In Israel, his family was so poor, there was no money for art supplies. Chaki had only six crayons, but his need to express himself was so irrepressible that he used every resource available. He drew a view of his neighbourhood with shoe polish on a wall in his home. One day, Dr. Itzhak Scheinin, the family physician, making a house call to Chaki’s brother, noticed the sketch on the wall and asked who had done it. Learning that it was 10-year-old Chaki, he decided to take him and his drawings to a friend, Ludwig Schwerin, a famous artist, who recognized the youngster’s talent. And so, Dr. Scheinin, with no children of his own, became young Chaki’s patron. This relationship would become one of the most important influences of Chaki’s life, and would last for the rest of Scheinin’s life.
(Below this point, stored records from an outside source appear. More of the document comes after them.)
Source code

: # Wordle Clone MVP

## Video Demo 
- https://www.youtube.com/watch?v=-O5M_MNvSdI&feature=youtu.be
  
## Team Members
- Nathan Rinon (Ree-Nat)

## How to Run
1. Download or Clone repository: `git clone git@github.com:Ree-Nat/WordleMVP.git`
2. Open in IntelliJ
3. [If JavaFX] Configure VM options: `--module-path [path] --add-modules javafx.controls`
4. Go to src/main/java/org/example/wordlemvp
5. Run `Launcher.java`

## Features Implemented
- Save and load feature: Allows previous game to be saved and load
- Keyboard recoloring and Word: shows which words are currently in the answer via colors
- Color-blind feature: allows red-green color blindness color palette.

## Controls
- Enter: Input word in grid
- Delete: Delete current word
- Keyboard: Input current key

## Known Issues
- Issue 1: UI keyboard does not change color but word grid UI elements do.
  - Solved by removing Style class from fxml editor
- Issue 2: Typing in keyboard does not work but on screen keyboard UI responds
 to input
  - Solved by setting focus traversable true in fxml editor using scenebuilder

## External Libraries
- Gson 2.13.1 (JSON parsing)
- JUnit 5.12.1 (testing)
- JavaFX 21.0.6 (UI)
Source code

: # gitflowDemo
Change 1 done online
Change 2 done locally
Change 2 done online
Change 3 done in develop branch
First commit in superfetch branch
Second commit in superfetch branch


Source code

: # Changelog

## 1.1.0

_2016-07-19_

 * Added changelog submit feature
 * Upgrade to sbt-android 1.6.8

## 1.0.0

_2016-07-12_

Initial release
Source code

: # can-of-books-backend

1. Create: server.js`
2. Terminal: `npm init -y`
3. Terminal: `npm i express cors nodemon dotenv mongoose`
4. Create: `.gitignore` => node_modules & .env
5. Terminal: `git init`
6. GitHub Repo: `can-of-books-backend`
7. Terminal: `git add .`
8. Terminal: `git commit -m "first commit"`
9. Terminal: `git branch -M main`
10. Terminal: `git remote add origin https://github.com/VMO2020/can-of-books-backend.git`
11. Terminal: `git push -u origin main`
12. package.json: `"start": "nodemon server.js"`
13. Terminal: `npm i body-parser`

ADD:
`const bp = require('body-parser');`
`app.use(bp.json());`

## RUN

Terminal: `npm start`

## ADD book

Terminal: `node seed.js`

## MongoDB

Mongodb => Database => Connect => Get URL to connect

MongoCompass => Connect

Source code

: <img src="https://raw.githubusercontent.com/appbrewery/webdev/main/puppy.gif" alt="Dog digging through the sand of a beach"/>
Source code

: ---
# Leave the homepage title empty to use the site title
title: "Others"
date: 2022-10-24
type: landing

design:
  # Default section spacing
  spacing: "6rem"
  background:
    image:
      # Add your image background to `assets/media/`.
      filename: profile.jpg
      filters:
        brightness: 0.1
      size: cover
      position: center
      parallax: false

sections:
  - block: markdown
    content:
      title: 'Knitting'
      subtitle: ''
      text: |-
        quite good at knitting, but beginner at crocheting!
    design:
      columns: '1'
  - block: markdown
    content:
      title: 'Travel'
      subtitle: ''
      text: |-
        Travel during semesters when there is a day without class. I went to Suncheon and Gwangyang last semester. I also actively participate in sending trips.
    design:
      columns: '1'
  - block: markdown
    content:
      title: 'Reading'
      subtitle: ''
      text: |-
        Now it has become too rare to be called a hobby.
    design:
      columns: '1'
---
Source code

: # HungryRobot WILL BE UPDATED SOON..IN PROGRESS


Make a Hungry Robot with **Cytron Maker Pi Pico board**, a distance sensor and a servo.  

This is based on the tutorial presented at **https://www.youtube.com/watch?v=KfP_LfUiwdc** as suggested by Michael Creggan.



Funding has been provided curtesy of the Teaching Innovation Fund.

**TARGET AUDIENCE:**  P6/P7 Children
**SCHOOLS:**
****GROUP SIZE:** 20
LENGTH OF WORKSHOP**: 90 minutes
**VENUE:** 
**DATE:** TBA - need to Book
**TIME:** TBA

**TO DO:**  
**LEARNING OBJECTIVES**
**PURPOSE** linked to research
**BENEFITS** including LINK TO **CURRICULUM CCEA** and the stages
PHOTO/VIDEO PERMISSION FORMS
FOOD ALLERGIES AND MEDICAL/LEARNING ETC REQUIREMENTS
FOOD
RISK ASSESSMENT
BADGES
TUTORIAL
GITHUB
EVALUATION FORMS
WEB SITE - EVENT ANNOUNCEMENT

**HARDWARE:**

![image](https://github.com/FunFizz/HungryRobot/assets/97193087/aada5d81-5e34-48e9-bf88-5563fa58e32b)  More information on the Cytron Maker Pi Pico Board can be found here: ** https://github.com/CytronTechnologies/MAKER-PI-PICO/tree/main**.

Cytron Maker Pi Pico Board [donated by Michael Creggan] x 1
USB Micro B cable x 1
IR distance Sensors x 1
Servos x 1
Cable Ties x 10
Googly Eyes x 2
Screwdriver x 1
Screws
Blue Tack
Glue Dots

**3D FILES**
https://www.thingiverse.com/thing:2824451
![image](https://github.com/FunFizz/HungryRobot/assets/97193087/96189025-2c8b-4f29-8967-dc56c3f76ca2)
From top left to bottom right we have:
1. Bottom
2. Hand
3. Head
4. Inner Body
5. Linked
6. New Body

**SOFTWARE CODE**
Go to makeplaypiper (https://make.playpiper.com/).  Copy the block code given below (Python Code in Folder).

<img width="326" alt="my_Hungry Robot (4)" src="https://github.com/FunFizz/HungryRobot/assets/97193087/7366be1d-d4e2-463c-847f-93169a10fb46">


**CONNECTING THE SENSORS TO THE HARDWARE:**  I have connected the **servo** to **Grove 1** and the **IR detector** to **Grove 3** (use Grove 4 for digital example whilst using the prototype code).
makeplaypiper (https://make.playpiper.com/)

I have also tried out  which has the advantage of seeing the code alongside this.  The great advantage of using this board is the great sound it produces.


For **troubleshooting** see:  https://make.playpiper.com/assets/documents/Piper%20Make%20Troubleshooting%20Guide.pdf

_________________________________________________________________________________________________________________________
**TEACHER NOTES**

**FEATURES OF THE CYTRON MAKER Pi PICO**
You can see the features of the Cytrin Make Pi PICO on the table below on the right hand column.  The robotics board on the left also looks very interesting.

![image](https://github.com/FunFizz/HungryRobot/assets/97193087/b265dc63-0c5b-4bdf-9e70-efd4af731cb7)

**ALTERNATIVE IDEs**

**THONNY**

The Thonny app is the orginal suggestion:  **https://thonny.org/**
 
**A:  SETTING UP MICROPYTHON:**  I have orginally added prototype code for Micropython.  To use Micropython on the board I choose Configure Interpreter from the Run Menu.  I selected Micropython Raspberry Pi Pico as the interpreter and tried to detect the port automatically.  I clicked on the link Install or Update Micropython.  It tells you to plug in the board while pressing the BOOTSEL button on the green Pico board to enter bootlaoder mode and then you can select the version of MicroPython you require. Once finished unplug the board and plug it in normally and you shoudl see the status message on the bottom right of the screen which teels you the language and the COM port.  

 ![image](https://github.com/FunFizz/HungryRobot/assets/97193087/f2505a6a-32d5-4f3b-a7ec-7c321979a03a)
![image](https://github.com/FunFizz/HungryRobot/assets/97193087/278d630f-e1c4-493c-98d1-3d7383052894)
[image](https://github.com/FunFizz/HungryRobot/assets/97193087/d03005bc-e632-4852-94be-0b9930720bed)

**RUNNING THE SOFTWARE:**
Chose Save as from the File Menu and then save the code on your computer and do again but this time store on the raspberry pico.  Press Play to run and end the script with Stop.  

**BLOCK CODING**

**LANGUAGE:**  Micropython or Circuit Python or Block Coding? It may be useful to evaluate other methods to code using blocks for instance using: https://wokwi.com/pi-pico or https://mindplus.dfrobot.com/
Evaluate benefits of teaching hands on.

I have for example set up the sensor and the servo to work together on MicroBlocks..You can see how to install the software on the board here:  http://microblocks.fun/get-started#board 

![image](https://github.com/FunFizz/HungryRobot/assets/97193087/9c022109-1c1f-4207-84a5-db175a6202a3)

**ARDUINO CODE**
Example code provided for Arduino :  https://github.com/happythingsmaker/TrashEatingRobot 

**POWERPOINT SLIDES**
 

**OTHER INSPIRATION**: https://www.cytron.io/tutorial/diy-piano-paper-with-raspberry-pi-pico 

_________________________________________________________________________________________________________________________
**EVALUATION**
The doctor sponsored Chaki’s education at the Schwartzman Arts School for 11 years, then the Avni Academy of Arts in Israel, from which Chaki would be accepted to the École des Beaux-Arts.
As a young man, Chaki had such acute vision and superb spatial sense that when he was called up for military service in Israel, he would climb up hills during the night and return to draw for the army what he had seen. From this experience, he explains, he learned techniques that he would use in his own art later. “My landscapes are not just landscapes,” he says. “There are never any roads; there is no perspective. There are no telephone poles, no human elements. That is why they are so restful. Faces are not restful; faces are not kind; faces do all bad things in the world.”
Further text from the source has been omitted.